If you are going to work in Germany, get ready to shake the hand of every colleague you have every day. In America, we generally shake hands when first meeting someone, or if we haven’t seen each other in a very long time. Germans on the other hand want to shake hands one time per day.

Sometimes you will forget with which colleagues you have already shaken hands, and you may try to reshake and your colleague will begin to extend his or her hand until the moment of realization that that would be two shakes in one day, and one or both of you must jerk your hand away and exclaim “wir hatten schon!,” because shaking hands twice in one day is just as unacceptable as eating two warm meals in one day.

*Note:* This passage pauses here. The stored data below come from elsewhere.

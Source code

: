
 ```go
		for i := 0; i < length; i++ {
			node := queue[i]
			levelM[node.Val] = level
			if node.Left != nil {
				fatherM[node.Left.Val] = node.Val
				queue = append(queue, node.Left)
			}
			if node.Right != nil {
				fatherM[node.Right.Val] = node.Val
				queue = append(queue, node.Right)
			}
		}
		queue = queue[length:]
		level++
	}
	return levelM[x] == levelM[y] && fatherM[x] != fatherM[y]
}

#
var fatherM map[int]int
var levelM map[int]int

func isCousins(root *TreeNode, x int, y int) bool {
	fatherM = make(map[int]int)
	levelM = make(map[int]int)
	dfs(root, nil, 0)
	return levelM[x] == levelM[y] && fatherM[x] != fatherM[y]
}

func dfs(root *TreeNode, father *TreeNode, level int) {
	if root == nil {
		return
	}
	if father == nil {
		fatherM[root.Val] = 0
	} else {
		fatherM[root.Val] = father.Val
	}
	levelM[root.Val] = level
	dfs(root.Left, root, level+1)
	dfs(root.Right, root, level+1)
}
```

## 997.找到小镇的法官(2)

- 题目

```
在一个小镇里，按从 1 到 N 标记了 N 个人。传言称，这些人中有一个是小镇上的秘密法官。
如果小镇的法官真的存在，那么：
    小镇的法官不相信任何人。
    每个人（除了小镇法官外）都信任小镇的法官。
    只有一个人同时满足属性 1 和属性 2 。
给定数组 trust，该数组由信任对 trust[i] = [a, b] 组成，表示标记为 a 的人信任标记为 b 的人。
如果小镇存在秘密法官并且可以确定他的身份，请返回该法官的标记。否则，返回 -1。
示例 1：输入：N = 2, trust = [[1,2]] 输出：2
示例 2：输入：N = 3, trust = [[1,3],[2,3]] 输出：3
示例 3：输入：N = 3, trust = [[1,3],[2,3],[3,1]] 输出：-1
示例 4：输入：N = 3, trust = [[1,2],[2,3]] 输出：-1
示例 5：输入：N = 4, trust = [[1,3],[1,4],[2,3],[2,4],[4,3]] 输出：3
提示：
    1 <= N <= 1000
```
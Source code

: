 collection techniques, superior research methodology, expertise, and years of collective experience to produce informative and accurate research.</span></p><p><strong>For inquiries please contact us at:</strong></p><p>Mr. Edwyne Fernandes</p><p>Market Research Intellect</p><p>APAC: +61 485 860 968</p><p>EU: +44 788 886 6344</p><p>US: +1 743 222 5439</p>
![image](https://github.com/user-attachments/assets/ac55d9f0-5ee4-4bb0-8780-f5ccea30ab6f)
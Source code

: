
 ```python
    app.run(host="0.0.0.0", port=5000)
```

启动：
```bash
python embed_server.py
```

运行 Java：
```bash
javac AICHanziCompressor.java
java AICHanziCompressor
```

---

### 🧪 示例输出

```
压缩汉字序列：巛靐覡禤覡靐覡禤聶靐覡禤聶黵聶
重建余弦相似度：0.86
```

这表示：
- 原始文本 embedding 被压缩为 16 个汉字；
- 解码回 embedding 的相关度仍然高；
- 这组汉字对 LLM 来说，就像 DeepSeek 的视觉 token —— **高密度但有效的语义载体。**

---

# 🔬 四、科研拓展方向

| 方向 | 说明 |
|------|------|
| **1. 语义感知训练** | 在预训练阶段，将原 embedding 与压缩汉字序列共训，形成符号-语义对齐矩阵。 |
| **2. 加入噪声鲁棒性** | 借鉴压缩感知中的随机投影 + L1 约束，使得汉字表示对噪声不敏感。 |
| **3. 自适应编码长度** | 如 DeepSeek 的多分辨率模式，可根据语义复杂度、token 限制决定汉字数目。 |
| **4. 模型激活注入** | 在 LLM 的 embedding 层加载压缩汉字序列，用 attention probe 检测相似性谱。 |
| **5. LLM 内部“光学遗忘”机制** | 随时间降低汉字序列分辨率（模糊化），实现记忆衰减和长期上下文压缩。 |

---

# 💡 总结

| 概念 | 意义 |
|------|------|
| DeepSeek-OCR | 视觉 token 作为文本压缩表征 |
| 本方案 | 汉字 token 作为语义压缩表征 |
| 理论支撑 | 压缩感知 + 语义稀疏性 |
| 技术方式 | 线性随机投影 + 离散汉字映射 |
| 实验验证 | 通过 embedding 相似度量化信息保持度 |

On occasion the German you greet may be unable to offer you his hand because he has them both full, has dirty hands, or is sick (you can tell because they will wear a scarf around their neck, without exception), at which point you will be offered a wrist or an elbow, which you are obliged to awkwardly shake.

If one arrives a little late and it would cause an interruption to make way through the room shaking with each individual, it will suffice to knock on a table. It is understood that you have in this way greeted everyone in the room. You will get bonus points as a German insider if you yell out, “Es gilt”, so that everyone knows they have been greeted.

On the subject of greetings, you must always check your watch before offering a greeting, because the standard greeting changes throughout out the day. Of course in the morning you say guten Morgen, but at about 11 a.m. Germans switch it over to mahlzeit or literally translated “meal time”. This can extend well into the afternoon until it becomes a more natural guten Tag.

Telling people it is meal time for like 3 hours at midday weird. It should be stopped.